[Source texts of formatted documents]
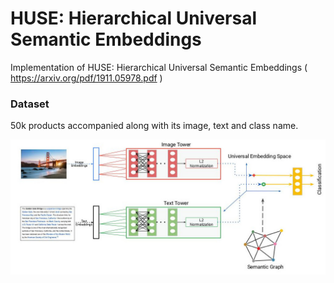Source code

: # HUSE: Hierarchical Universal Semantic Embeddings
Implementation of HUSE: Hierarchical Universal Semantic Embeddings ( https://arxiv.org/pdf/1911.05978.pdf )

### Dataset

50k products accompanied along with its image, text and class name.

![alt text](https://github.com/guramritpalsaggu/HUSE-Tensorflow/blob/master/resources/architecture.jpg)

Instructions to follow.
Scan the records above for the string "Semantic", then select every line that holds it.

Response.
: # HUSE: Hierarchical Universal Semantic Embeddings
Implementation of HUSE: Hierarchical Universal Semantic Embeddings ( https://arxiv.org/pdf/1911.05978.pdf )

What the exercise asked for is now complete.